Data provided:
==================================================
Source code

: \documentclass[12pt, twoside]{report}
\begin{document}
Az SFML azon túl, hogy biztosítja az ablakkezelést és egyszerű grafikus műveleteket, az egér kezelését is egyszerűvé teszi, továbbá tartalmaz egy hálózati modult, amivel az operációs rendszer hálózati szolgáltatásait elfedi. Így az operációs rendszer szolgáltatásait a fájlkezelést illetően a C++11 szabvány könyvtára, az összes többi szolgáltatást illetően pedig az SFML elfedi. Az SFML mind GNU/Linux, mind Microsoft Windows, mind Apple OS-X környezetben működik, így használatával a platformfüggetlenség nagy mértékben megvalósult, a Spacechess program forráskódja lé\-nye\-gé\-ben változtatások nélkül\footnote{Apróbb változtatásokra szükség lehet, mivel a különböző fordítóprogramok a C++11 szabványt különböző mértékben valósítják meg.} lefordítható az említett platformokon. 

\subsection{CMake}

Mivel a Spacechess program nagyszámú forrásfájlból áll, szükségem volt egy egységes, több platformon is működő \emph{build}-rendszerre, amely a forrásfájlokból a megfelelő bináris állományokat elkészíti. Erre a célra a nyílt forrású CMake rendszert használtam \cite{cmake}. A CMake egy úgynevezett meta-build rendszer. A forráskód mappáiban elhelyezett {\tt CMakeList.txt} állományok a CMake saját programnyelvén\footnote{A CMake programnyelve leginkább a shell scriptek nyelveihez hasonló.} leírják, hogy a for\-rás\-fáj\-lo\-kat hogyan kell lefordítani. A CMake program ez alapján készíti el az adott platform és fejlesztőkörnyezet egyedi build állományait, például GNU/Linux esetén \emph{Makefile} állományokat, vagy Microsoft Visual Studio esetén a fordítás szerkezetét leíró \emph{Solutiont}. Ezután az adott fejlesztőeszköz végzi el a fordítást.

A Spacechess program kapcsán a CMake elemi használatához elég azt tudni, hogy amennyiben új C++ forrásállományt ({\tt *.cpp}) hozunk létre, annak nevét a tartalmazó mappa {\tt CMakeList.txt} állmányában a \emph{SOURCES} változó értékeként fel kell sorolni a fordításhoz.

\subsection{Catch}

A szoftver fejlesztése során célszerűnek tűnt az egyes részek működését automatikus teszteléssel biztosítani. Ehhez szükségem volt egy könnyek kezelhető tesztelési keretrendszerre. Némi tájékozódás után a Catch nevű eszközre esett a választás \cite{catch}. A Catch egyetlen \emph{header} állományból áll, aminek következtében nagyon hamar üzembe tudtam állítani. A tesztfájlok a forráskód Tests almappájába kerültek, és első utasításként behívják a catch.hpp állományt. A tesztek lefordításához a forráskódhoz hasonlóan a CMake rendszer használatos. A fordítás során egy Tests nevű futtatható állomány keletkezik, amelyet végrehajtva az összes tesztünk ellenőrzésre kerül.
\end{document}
==================================================
About this task:
All of the entries should be output exactly as they appear above.

Solution for this task:
Source code

: \documentclass[12pt, twoside]{report}
\begin{document}
Az SFML azon túl, hogy biztosítja az ablakkezelést és egyszerű grafikus műveleteket, az egér kezelését is egyszerűvé teszi, továbbá tartalmaz egy hálózati modult, amivel az operációs rendszer hálózati szolgáltatásait elfedi. Így az operációs rendszer szolgáltatásait a fájlkezelést illetően a C++11 szabvány könyvtára, az összes többi szolgáltatást illetően pedig az SFML elfedi. Az SFML mind GNU/Linux, mind Microsoft Windows, mind Apple OS-X környezetben működik, így használatával a platformfüggetlenség nagy mértékben megvalósult, a Spacechess program forráskódja lé\-nye\-gé\-ben változtatások nélkül\footnote{Apróbb változtatásokra szükség lehet, mivel a különböző fordítóprogramok a C++11 szabványt különböző mértékben valósítják meg.} lefordítható az említett platformokon. 

\subsection{CMake}

Mivel a Spacechess program nagyszámú forrásfájlból áll, szükségem volt egy egységes, több platformon is működő \emph{build}-rendszerre, amely a forrásfájlokból a megfelelő bináris állományokat elkészíti. Erre a célra a nyílt forrású CMake rendszert használtam \cite{cmake}. A CMake egy úgynevezett meta-build rendszer. A forráskód mappáiban elhelyezett {\tt CMakeList.txt} állományok a CMake saját programnyelvén\footnote{A CMake programnyelve leginkább a shell scriptek nyelveihez hasonló.} leírják, hogy a for\-rás\-fáj\-lo\-kat hogyan kell lefordítani. A CMake program ez alapján készíti el az adott platform és fejlesztőkörnyezet egyedi build állományait, például GNU/Linux esetén \emph{Makefile} állományokat, vagy Microsoft Visual Studio esetén a fordítás szerkezetét leíró \emph{Solutiont}. Ezután az adott fejlesztőeszköz végzi el a fordítást.

A Spacechess program kapcsán a CMake elemi használatához elég azt tudni, hogy amennyiben új C++ forrásállományt ({\tt *.cpp}) hozunk létre, annak nevét a tartalmazó mappa {\tt CMakeList.txt} állmányában a \emph{SOURCES} változó értékeként fel kell sorolni a fordításhoz.

\subsection{Catch}

A szoftver fejlesztése során célszerűnek tűnt az egyes részek működését automatikus teszteléssel biztosítani. Ehhez szükségem volt egy könnyek kezelhető tesztelési keretrendszerre. Némi tájékozódás után a Catch nevű eszközre esett a választás \cite{catch}. A Catch egyetlen \emph{header} állományból áll, aminek következtében nagyon hamar üzembe tudtam állítani. A tesztfájlok a forráskód Tests almappájába kerültek, és első utasításként behívják a catch.hpp állományt. A tesztek lefordításához a forráskódhoz hasonlóan a CMake rendszer használatos. A fordítás során egy Tests nevű futtatható állomány keletkezik, amelyet végrehajtva az összes tesztünk ellenőrzésre kerül.
\end{document}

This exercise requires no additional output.